Okul müdürü olduğu zamanlarda yatakhaneleri dolaşıp üzeri açılan öğrencilerin üzerini örtmesi, üşüdüğünü düşündüğü öğrencisine hiç tereddüt etmeden çıkarıp kazağını giydirmesi ve bütün bu ve benzeri güzellikleri gösterişsiz ve tamamen doğal bir refleksle yapması insanların gönüllerinde ona ölümsüz bir yer açmıştır.
Yanlış gördüğü davranışlara en sert tepkisini de hiç çekinmeden göstermiştir. Bundan dolayı da ona kimse ne küsmüş, ne de gücenmiştir. O öyle bir uyarır ki, karşısındakinin, “ben nerede hata ettim” diye; ya da “acaba yanlış mı yaptım?” diye kendisini sorgulamasına vesile olurdu.
Ben kendisini fiziki yapı olarak İsmet Özel’e benzetirdim ve bazen yanlışlıkla ona “İsmet Abi” diye seslendiğim dahi olmuştur. Sanırım insanların sevgisinden havalara girmez, eleştirisinden de etkilenmezdi. Ben buna “duruş” diyorum. 28 Şubat dönemlerini birlikte yaşadık. Hiçbir zaman kışkırtıcı olmamış, hep temkinli olunmasını tavsiye etmiş ve bizleri yönlendirmiştir.
Mesut Barış şüphesiz çok değerli bir öğretmenimiz, bir idarecimiz, bir dava adamımızdı. Ama onun değerini bilen insanların olması da onun şansıydı belki de. Bugün cenazesinde tanık olduğumuz bu sel gibi kalabalık, her kesimden katılım bunu da gösteriyor. Gerek tarihte, gerek günümüzde nice değeri bilinmeyen, ayakaltına giden değerli insanlarımız da vardır. Onlar dünyaya bakan yüzleriyle belki şanssızdırlar; ama ebedi hayatta elbette ki herkes gerçekten ne hak ettiyse onu alacaktır.

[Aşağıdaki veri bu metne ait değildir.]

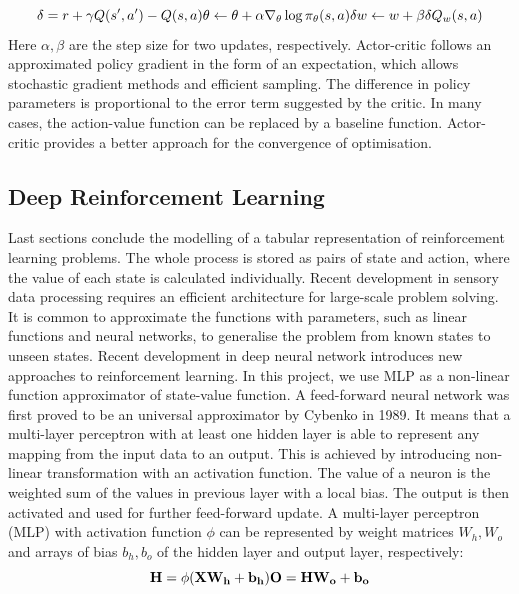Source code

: \documentclass[oneside,11pt,a4paper]{article}
\begin{document}
$$
\delta = r + \gamma Q(s',a') - Q(s,a)\\ \theta \leftarrow \theta +\alpha\nabla_\theta\log\pi_\theta(s,a)\delta \\ w\leftarrow w+\beta\delta Q_w(s,a)
$$
Here $\alpha, \beta$ are the step size for two updates, respectively. Actor-critic follows an approximated policy gradient in the form of an expectation, which allows stochastic gradient methods and efficient sampling. The difference in policy parameters is proportional to the error term suggested by the critic. In many cases, the action-value function can be replaced by a baseline function. Actor-critic provides a better approach for the convergence of optimisation.
\newline
\newline
\noindent
\subsection{Deep Reinforcement Learning}
Last sections conclude the modelling of a tabular representation of reinforcement learning problems. The whole process is stored as pairs of state and action, where the value of each state is calculated individually. Recent development in sensory data processing requires an efficient architecture for large-scale problem solving. It is common to approximate the functions with parameters, such as linear functions and neural networks, to generalise the problem from known states to unseen states.
\newline
\newline
\noindent
Recent development in deep neural network introduces new approaches to reinforcement learning. In this project, we use MLP as a non-linear function approximator of state-value function. A feed-forward neural network was first proved to be an universal approximator by Cybenko in 1989. It means that a multi-layer perceptron with at least one hidden layer is able to represent any mapping from the input data to an output. This is achieved by introducing non-linear transformation with an activation function. The value of a neuron is the weighted sum of the values in previous layer with a local bias. The output is then activated and used for further feed-forward update. A multi-layer perceptron (MLP) with activation function $\phi$ can be represented by weight matrices $W_h, W_o$ and arrays of bias $b_h, b_o$ of the hidden layer and output layer, respectively:
$$
\mathbf {H = \phi(XW_h + b_h) \\
    O = HW_o+b_o}
$$
\end{document}
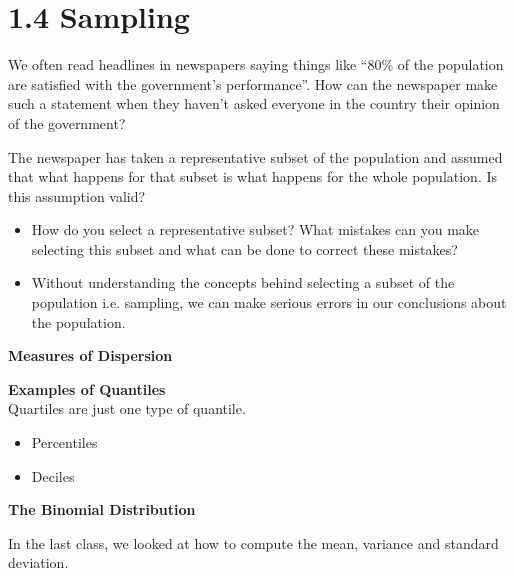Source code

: 

\section{1.4   Sampling}

We often read headlines in newspapers saying things like “80\% of the population are satisfied with the government’s performance”. How can the newspaper make such a statement when they haven’t asked everyone in the country their opinion of the government? 

The newspaper has taken a representative subset of the population and assumed that what happens for that subset is what happens for the whole population. Is this assumption valid? 





\begin{itemize}
\item 
How do you select a representative subset? What mistakes can you make selecting this subset and what can be done to correct these mistakes? 
\item Without understanding the concepts behind selecting a subset of the population i.e. sampling, we can make serious errors in our conclusions about the population.  
\end{itemize}







\textbf{Measures of Dispersion}

\textbf{Examples of Quantiles}\\
Quartiles are just one type of quantile.
\begin{itemize}
\item Percentiles
\item Deciles
\end{itemize}






\textbf{The Binomial Distribution}



In the last class, we looked at how to compute the mean, variance and standard deviation. 

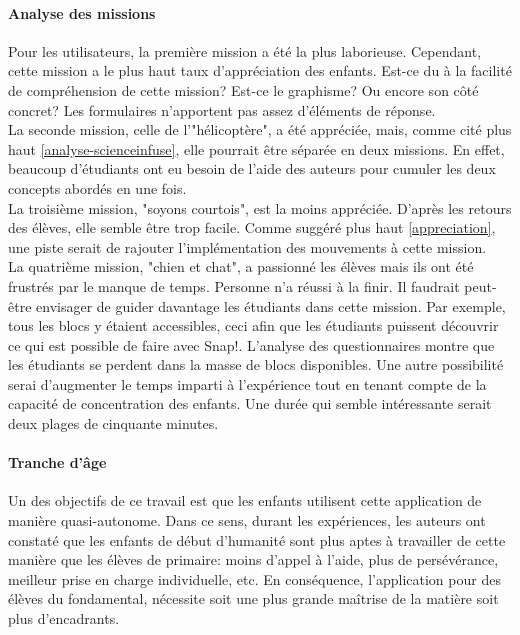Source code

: \paragraph{Analyse des missions}
Pour les utilisateurs, la première mission a été la plus laborieuse. Cependant, cette mission a le plus haut taux d'appréciation des enfants. Est-ce du à la facilité de compréhension de cette mission? Est-ce le graphisme? Ou encore son côté concret? Les formulaires n'apportent pas assez d'éléments de réponse.\\

La seconde mission, celle de l'"hélicoptère", a été appréciée, mais, comme cité plus haut \ref{analyse-scienceinfuse}, elle pourrait être séparée en deux missions. En effet, beaucoup d'étudiants ont eu besoin de l'aide des auteurs pour cumuler les deux concepts abordés en une fois.\\

La troisième mission, "soyons courtois", est la moins appréciée. D'après les retours des élèves, elle semble être trop facile. Comme suggéré plus haut \ref{appreciation}, une piste serait de rajouter l'implémentation des mouvements à cette mission.\\

La quatrième mission, "chien et chat", a passionné les élèves mais ils ont été frustrés par le manque de temps. Personne n'a réussi à la finir. Il faudrait peut-être envisager de guider davantage les étudiants dans cette mission. Par exemple, tous les blocs y étaient accessibles, ceci afin que les étudiants puissent découvrir ce qui est possible de faire avec Snap!. L'analyse des questionnaires montre que les étudiants se perdent dans la masse de blocs disponibles.
Une autre possibilité serai d'augmenter le temps imparti à l'expérience tout en tenant compte de la capacité de concentration des enfants. Une durée qui semble intéressante serait deux plages de cinquante minutes.

\paragraph{Tranche d'âge}
\label{trancheage}
Un des objectifs de ce travail est que les enfants utilisent cette application de manière quasi-autonome. Dans ce sens, durant les expériences, les auteurs ont constaté que les enfants de début d'humanité sont plus aptes à travailler de cette manière que les élèves de primaire: moins d'appel à l'aide, plus de persévérance, meilleur prise en charge individuelle, etc.
En conséquence, l'application pour des élèves du fondamental, nécessite soit une plus grande maîtrise de la matière soit plus d'encadrants.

Öğrencileri ona "Kral" derlermiş. Adı da kral kalmıştı. Kral geldi, kral gitti, kral aşağı, kral yukarı... Sanırım bundan hoşlanıyordu da. Kim hoşlanmaz güzel lakaptan. Bana da Sarıyer İmam Hatip Lisesinde "İngiliz Kemal" diyorlardı bir ara. Başka da kötü lakaplar taktıklarını da biliyorum; ama onları buraya yazmaya gerek yok. Asıl söylemek istediğim, bizim medeniyetimiz biraz da krallıktan geldiği için bir insanın adı krala çıktı mıydı, o ona bir motivasyon olur. Yani madem kral diyorlar, o ismi de muhafaza etmek gerek diye de düşünmüş olabilir. Bu işler sanat dünyasında, edebiyat dünyasında, siyaset dünyasında da böyledir.
Mesut Barış, gerek mücadelesi, azmi, stratejistliği... Gerekse çevresindeki insanların bunu bilmeleri ve gösterdikleri kadirşinaslık açısından gıpta edilecek bir hayat yaşadı. Mustafa Miyasoğlu "Güzel Ölüm" romanında Nihat Sami Banarlı'nın ölümü için söyler bu sözü: Güzel ölüm. Mesut Barış bence güzel yaşadı ve güzel de öldü. Mekanı cennet olsun.
Mesut Barış’ın adı İzmit İmam Hatip Lisesi’nde yaşatılabilir. “İzmit Mesut Barış Anadolu İmam Hatip Lisesi” . Kendisi hayatta olsaydı ve buna benzer bir düşünceyi danışsaydık “yakışır” derdi değil mi?
Bence de yakışır.
Allah rahmet eylesin. Mekânı cennet olsun. Güle güle, yüzünden tebessümün hiç eksik olmadığı güzel insan. Seni özleyeceğiz. Şimdiden özledik bile.